If you have contamination issues when growing your own mushrooms, you might be disheartened, but you might also want to know why. First and foremost, you’ll want to look at ways to reduce contamination. The next thing you’ll want to do is identify the type of contamination you’re dealing with. Knowing what type of contamination you have can tell you if you’re going to be able to remediate the situation or if you have to start over from scratch.
Let’s get into types of contamination and how to identify them.
General Contamination Types
Your contaminates comes in two types that are generally easy to distinguish: Molds and Bacteria.
On a general level molds will look hairy and bacteria will look slimy or waxy. This rule does not always hold true, but is a good rule of thumb in early identification.

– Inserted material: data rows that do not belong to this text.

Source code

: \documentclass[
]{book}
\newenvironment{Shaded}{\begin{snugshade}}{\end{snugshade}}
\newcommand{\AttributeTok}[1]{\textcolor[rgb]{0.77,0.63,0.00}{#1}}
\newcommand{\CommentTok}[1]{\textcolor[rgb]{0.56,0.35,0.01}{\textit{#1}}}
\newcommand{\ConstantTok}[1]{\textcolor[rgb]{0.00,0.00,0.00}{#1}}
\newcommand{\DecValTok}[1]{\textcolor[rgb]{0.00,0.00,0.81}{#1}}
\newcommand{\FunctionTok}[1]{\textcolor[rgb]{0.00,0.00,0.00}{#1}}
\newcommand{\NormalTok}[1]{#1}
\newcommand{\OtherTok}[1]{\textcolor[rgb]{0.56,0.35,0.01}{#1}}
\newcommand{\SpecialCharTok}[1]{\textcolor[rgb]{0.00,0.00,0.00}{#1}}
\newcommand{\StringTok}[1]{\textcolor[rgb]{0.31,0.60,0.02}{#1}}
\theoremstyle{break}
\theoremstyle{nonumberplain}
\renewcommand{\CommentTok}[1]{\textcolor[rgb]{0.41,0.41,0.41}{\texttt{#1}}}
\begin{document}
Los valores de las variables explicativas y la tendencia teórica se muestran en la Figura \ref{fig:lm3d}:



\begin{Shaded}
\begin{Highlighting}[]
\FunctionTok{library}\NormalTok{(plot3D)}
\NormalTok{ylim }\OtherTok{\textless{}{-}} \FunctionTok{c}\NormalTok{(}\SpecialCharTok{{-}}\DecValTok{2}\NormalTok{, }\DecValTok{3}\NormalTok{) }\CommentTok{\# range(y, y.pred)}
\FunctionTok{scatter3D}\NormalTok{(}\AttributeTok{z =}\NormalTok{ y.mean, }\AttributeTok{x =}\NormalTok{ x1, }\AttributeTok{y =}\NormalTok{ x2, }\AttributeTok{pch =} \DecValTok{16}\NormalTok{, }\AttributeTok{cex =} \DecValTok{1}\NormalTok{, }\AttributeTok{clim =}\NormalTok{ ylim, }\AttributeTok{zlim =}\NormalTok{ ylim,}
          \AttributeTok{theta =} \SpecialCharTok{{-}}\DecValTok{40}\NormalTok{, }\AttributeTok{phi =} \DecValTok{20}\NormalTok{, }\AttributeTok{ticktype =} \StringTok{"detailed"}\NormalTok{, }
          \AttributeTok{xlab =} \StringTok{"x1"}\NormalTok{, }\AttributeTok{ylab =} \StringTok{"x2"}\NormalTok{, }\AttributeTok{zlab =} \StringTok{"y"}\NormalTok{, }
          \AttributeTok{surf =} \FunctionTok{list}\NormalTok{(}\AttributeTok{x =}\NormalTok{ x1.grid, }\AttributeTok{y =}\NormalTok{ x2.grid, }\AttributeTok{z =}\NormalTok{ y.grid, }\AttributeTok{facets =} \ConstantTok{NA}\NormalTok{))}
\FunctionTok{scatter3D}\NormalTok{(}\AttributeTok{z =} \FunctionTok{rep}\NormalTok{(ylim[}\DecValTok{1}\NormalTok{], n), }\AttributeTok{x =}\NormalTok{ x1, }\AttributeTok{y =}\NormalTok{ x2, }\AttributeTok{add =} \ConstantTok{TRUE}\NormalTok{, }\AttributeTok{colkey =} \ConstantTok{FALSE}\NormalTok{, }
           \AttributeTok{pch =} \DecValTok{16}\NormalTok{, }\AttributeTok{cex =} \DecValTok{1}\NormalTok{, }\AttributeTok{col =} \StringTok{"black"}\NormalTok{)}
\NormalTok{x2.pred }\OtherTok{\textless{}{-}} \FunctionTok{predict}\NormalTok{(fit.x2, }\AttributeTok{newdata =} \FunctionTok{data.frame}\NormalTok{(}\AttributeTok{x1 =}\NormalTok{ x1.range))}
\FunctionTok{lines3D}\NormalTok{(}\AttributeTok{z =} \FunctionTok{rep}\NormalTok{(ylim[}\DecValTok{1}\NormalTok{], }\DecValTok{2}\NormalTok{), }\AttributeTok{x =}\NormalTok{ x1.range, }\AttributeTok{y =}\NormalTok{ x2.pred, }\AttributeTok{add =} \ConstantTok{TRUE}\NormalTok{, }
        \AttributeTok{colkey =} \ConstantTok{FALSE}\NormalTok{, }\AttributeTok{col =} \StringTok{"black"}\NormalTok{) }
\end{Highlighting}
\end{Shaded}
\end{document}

Common molds that could infect your mushroom substrates are numerous. A few of the most common ones are:
- Blue Green Molds (Penicillium Species)
- Green Molds
- Cobweb Molds
- Aspergillus Species Molds
Mold contamination is almost always an issue with air quality and can be mitigated with a laminar flow setup.
Blue-green molds come in many varieties but are easy to identify generally due to their distinct color. They appear commonly in your everyday life as the common molds that grow on leftovers and compost. They are also the same group of molds where the antibiotic penicillin comes from.
If you see these colonize your mushrooms, the best thing to do remove the whole thing and start over. While you could try to clean the substrate, once you can see them they are already deeply developed and will likely spread spores to everything else nearby. Pulling infected substrate as soon as possible will save you a lot of time and waste in the future.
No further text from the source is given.